At the 32nd Space Symposium in Colorado Springs earlier this month, Stratolaunch Executive Director Chuck Beames said he could not talk about the launch vehicle strategy yet, but he promised a series of announcements over the next year about the program and the company’s “NextSpace” vision.
“At Vulcan Aerospace, my team has spent the last 12 months focused on refining our vision of NextSpace and, of course, making significant progress on our Stratolaunch air-launch platform,” Beames wrote in a blog post on the Vulcan Aerospace website.
Company officials said they expect to begin commercial operations within four years.
“Stratolaunch is making good progress, and remains on target to meet our long-term goal of being fully in service by end of decade,” said Steve Lombardi, manager of corporate communications for Vulcan Inc. “I don’t have anything more specific to share now, but we’ll have more news in the near future.”
The Stratolaunch carrier plane looks a lot like Virgin Galactic’s White Knight Two; both are dual-fuselage aircraft with space for a launch vehicle in between. The main difference between the two is size: the Stratolaunch mothership will have a 385-foot (117 meters) wingspan, weigh as much as 1.2 million lbs. (544,000 kilograms) without the rocket, and be powered by six 747 engines. (For comparison, the wingspan of White Knight Two, which carries Virgin Galactic’s SpaceShip Two into the sky, is 141 feet, or 41 m.)
Stratolaunch was announced in December 2011 as a collaboration between Microsoft co-founder Paul Allen and Scaled Composites founder Burt Rutan, who had teamed up to win the $10 million Ansari X Prize with SpaceShipOne in 2004. Partners in the company included Vulcan, Scaled Composites, Dynetics and SpaceX.
Since that announcement, the company has suffered several delays in building the medium-class launch vehicle. SpaceX, which was adapting Falcon 9 technology for air launches, withdrew from the program in 2012.
“SpaceX was a partner, and like a lot of partnerships, it was just determined that it was best we went our separate ways — different ambitions,” Beames told Spaceflight Insider in 2015. “We were interested in their engines, but Elon and his team, they’re about going to Mars, and we’re just in a different place, and so I think it was a parting of the ways that was amicable.”
Stratolaunch then contracted out its rocket work to Orbital Sciences Corp. (now Orbital ATK). The company also contracted with Aerojet Rocketdyne for six RL10C-1 rocket engines with an option for six more for use in the launch vehicle’s third stage.
The agreement with Orbital ended without the production of a launch vehicle, with Beames saying the rocket was not economical.

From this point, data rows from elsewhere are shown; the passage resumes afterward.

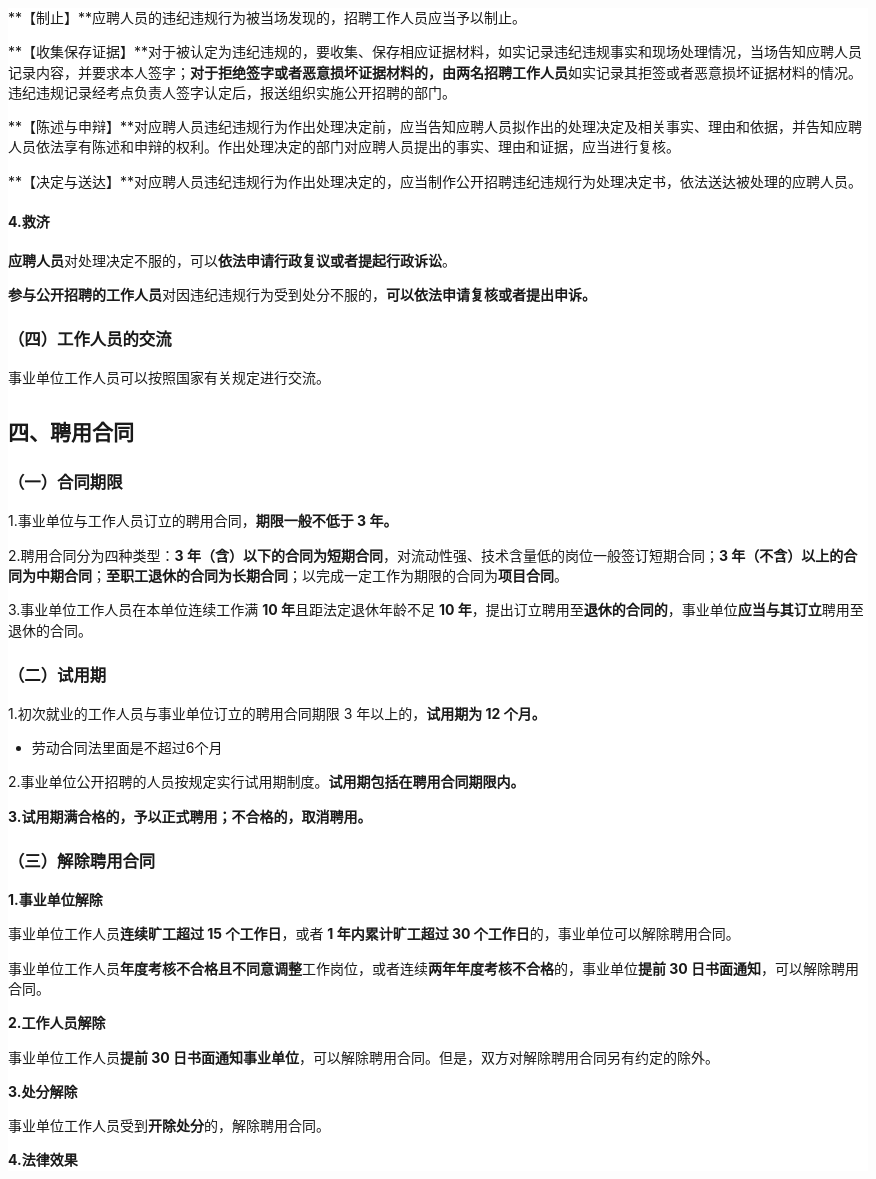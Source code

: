 **【制止】**应聘人员的违纪违规行为被当场发现的，招聘工作人员应当予以制止。

**【收集保存证据】**对于被认定为违纪违规的，要收集、保存相应证据材料，如实记录违纪违规事实和现场处理情况，当场告知应聘人员记录内容，并要求本人签字；**对于拒绝签字或者恶意损坏证据材料的，由两名招聘工作人员**如实记录其拒签或者恶意损坏证据材料的情况。违纪违规记录经考点负责人签字认定后，报送组织实施公开招聘的部门。

**【陈述与申辩】**对应聘人员违纪违规行为作出处理决定前，应当告知应聘人员拟作出的处理决定及相关事实、理由和依据，并告知应聘人员依法享有陈述和申辩的权利。作出处理决定的部门对应聘人员提出的事实、理由和证据，应当进行复核。 

**【决定与送达】**对应聘人员违纪违规行为作出处理决定的，应当制作公开招聘违纪违规行为处理决定书，依法送达被处理的应聘人员。 

#### **4.救济** 

 **应聘人员**对处理决定不服的，可以**依法申请行政复议或者提起行政诉讼**。

**参与公开招聘的工作人员**对因违纪违规行为受到处分不服的，**可以依法申请复核或者提出申诉。**

### **（四）工作人员的交流** 

事业单位工作人员可以按照国家有关规定进行交流。

## **四、聘用合同**

### **（一）合同期限** 

1.事业单位与工作人员订立的聘用合同，**期限一般不低于 3 年。**

2.聘用合同分为四种类型：**3 年（含）以下的合同为短期合同**，对流动性强、技术含量低的岗位一般签订短期合同；**3 年（不含）以上的合同为中期合同**；**至职工退休的合同为长期合同**；以完成一定工作为期限的合同为**项目合同**。

3.事业单位工作人员在本单位连续工作满 **10 年**且距法定退休年龄不足 **10 年**，提出订立聘用至**退休的合同的**，事业单位**应当与其订立**聘用至退休的合同。 

### **（二）试用期** 

1.初次就业的工作人员与事业单位订立的聘用合同期限 3 年以上的，**试用期为 12 个月。**

- 劳动合同法里面是不超过6个月

2.事业单位公开招聘的人员按规定实行试用期制度。**试用期包括在聘用合同期限内。** 

**3.试用期满合格的，予以正式聘用；不合格的，取消聘用。**

### **（三）解除聘用合同** 

**1.事业单位解除**

事业单位工作人员**连续旷工超过 15 个工作日**，或者 **1 年内累计旷工超过 30 个工作日**的，事业单位可以解除聘用合同。

事业单位工作人员**年度考核不合格且不同意调整**工作岗位，或者连续**两年年度考核不合格**的，事业单位**提前 30 日书面通知**，可以解除聘用合同。

**2.工作人员解除** 

事业单位工作人员**提前 30 日书面通知事业单位**，可以解除聘用合同。但是，双方对解除聘用合同另有约定的除外。

**3.处分解除** 

事业单位工作人员受到**开除处分**的，解除聘用合同。 

**4.法律效果**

Stratolaunch officials said they were reassessing the project in light of the shift in the market recently toward smaller satellites.
In 2015, Beames said that Stratolaunch was examining more than 70 launch vehicles for use with the Stratolaunch aircraft. He indicated that the company might use multiple launch vehicles to serve different payload classes.
Beames said the company would announce its launch vehicle strategy in fall 2015, but that time came and went with no announcement.
Stratolaunch has long-term plans to launch crewed spacecraft. Sierra Nevada Corp. has designed a scaled-down version of its Dream Chaser space plane that would be launched aboard a rocket from the carrier aircraft.
However, that vehicle was designed for Orbital’s launch vehicle, which did not go forward. Beames said in 2015 that work on accommodating Dream Chaser had been put on hold due to uncertainty over the launch vehicle to be used in the program.
Have a good weekend, stay safe, and enjoy time with family and friends……life is short.